When Johnson decided to move into politics, he was editor of the London-based Spectator magazine—a job that, by the way, he got on false pretenses, after assuring the proprietor that he had abandoned his parliamentary ambitions. (Spot a theme?) Although Britain’s political and media capital is now a left-wing city, it is surrounded by Conservative areas within easy driving distance. The Conservative Party found Johnson a safe seat in Henley, a pretty riverside town about an hour outside London; later, when Johnson returned to Parliament again, after a stint as the capital’s mayor, he was given another safe seat close to central London, in Uxbridge. Throughout this time, he was based at his family home in Islington, north London.

Contrast this with the United States, a far larger country where a politician’s place of residence matters far more. You can’t live in New York or Washington, the hubs of U.S. journalism, and hope to run for election in Maine or Arkansas.

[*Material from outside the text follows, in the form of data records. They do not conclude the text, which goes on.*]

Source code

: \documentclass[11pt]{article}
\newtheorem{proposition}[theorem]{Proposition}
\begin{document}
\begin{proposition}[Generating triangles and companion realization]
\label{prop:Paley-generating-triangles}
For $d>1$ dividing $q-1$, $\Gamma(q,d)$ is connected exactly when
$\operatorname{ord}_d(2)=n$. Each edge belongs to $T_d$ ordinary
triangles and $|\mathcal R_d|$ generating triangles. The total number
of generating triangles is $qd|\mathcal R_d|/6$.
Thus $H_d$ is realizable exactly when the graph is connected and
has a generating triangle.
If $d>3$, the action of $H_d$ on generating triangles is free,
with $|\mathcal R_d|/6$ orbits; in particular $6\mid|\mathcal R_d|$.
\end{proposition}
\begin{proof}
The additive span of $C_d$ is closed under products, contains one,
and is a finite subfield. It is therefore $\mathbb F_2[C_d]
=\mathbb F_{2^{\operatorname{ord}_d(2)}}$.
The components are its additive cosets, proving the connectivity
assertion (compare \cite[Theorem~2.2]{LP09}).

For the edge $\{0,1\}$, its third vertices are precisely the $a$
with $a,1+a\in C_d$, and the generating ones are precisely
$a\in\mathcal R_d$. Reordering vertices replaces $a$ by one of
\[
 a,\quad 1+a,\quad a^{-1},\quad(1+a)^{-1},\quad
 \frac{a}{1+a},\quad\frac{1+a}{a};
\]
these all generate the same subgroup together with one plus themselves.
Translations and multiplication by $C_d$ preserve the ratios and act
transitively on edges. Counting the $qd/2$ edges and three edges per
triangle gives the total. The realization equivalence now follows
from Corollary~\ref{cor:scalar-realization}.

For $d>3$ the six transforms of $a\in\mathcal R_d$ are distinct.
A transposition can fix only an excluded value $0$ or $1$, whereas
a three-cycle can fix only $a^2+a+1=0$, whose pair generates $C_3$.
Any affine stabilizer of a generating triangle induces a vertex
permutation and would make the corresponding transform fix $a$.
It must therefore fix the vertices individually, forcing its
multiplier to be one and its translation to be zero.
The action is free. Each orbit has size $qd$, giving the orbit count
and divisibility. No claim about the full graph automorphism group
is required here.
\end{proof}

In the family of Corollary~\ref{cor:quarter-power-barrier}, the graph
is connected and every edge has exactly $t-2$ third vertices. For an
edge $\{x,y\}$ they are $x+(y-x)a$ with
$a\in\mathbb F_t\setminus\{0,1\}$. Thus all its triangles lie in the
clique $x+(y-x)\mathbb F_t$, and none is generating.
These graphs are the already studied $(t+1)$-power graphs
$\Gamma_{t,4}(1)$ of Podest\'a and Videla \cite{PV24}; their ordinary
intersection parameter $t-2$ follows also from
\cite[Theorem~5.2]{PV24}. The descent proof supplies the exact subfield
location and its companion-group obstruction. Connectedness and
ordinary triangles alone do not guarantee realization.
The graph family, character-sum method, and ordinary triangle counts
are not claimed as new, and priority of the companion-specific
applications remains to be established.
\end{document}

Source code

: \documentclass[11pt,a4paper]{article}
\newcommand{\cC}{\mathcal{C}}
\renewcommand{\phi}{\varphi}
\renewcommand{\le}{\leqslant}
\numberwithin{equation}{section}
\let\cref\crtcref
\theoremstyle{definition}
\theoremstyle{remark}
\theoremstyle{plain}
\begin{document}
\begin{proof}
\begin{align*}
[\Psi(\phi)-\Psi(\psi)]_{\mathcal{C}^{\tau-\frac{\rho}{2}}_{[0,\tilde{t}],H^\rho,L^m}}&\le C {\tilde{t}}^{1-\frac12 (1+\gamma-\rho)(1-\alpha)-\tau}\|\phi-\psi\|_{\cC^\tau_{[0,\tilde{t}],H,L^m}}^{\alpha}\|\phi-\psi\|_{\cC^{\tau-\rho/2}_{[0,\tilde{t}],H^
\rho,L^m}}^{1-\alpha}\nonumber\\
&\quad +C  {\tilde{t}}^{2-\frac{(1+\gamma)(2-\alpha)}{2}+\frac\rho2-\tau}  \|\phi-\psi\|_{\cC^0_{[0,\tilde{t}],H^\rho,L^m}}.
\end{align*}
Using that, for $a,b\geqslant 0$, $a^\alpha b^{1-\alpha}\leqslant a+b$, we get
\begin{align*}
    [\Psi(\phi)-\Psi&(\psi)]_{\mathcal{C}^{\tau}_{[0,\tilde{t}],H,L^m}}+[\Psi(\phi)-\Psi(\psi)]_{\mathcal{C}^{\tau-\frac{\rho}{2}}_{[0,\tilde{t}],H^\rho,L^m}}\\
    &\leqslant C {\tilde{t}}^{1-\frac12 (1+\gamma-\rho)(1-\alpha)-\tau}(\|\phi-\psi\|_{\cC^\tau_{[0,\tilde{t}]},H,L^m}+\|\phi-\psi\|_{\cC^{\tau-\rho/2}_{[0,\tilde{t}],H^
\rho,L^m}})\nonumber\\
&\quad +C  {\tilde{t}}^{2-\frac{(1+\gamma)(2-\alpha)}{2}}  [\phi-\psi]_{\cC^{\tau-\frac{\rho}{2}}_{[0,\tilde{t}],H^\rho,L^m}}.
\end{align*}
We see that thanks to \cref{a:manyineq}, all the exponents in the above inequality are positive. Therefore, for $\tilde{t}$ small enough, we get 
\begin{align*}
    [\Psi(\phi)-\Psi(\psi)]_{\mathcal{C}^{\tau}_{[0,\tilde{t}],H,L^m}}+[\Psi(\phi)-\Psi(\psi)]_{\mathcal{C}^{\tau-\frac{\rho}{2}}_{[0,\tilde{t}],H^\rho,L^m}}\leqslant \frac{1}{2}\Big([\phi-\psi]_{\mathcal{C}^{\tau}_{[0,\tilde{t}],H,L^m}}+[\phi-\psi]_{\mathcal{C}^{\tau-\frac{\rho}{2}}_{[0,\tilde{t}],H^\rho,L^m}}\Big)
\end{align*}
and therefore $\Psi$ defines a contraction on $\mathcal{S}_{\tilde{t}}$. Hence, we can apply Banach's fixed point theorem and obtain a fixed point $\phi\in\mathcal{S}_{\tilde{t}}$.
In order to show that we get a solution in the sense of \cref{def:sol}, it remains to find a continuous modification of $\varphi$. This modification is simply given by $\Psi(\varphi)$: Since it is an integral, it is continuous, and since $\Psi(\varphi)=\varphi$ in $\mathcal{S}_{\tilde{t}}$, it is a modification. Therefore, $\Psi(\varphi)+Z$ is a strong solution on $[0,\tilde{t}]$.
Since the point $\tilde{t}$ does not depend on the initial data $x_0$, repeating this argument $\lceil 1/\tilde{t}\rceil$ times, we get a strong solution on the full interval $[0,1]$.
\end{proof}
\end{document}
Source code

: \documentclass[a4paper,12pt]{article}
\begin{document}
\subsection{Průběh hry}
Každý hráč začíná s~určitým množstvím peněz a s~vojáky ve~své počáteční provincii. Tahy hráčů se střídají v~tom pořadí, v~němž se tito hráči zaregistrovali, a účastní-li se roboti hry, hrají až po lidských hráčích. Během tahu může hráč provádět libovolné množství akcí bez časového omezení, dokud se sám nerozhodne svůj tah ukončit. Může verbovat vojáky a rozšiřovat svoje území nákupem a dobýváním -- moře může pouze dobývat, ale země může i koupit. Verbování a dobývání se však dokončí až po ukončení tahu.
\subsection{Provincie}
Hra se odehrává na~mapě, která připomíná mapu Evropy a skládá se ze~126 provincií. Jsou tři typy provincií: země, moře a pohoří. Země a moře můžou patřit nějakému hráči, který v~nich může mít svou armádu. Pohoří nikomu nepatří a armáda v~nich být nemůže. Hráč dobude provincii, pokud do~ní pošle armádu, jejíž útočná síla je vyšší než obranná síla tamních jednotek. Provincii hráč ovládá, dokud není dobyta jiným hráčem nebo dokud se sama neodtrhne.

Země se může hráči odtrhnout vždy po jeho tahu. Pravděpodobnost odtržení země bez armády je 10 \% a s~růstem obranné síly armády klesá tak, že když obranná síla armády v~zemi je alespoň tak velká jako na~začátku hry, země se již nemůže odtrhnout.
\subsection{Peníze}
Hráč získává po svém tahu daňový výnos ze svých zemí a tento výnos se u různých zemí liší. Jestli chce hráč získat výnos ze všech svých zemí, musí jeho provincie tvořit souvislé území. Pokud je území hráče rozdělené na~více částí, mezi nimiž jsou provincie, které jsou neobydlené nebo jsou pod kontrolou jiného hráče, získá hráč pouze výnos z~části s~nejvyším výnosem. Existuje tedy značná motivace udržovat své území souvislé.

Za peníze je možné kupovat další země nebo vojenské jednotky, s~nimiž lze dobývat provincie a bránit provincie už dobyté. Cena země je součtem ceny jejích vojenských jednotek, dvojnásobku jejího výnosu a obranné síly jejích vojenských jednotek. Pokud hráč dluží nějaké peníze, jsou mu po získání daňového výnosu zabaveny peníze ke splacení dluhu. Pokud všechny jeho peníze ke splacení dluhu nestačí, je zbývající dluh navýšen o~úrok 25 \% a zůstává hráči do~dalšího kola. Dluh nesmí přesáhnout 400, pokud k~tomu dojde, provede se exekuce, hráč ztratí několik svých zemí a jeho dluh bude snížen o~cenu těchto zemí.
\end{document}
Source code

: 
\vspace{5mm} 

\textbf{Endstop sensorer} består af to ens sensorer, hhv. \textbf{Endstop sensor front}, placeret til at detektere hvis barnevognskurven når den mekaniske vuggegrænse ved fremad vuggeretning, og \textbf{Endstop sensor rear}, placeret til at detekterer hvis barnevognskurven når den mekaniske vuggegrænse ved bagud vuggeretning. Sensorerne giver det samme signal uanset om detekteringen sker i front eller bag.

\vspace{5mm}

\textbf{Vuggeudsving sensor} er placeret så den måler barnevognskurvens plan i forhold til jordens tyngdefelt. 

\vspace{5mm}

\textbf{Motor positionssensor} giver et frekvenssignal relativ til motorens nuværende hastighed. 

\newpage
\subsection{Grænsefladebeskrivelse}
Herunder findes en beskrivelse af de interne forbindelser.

According to The Oregonian, Kristof, who grew up on a farm 25 miles outside Portland, moved back to Oregon in 2019 to “transition his family’s cherry farm to a cider apple and wine grape farm”—which simultaneously sounds charming, folksy, and very much like something a New York Times columnist would do.

The Times report on Kristof’s candidacy downplayed his chances of victory, because of a strong field of local leaders. Perhaps that’s for the best, as the British tradition of journalist-politicians is not something to emulate. The foreign reporter Nicholas Tomalin once said that the “only qualities essential for real success in journalism are rat-like cunning, a plausible manner, and a little literary ability.” If anything, he was being too polite. The journalist’s motto might as well be: Well, I don’t know about this, but give me 30 minutes and I’ll sound like an expert. Remember all those commentators who sounded like world-class economists a decade ago, during the financial crisis. Aren’t we lucky that they all retrained as epidemiologists?

So consider Boris Johnson to be a warning. Nick Kristof seems like a decent, thoughtful man who may someday have access to some extremely high-quality alcohol. But overall, the heights of modern journalism select for loud, polarizing attention-vampires with huge egos and short attention spans. And if American voters start rewarding journalists who switch to politics, don’t come crying to me on Inauguration Day for President Tucker Carlson.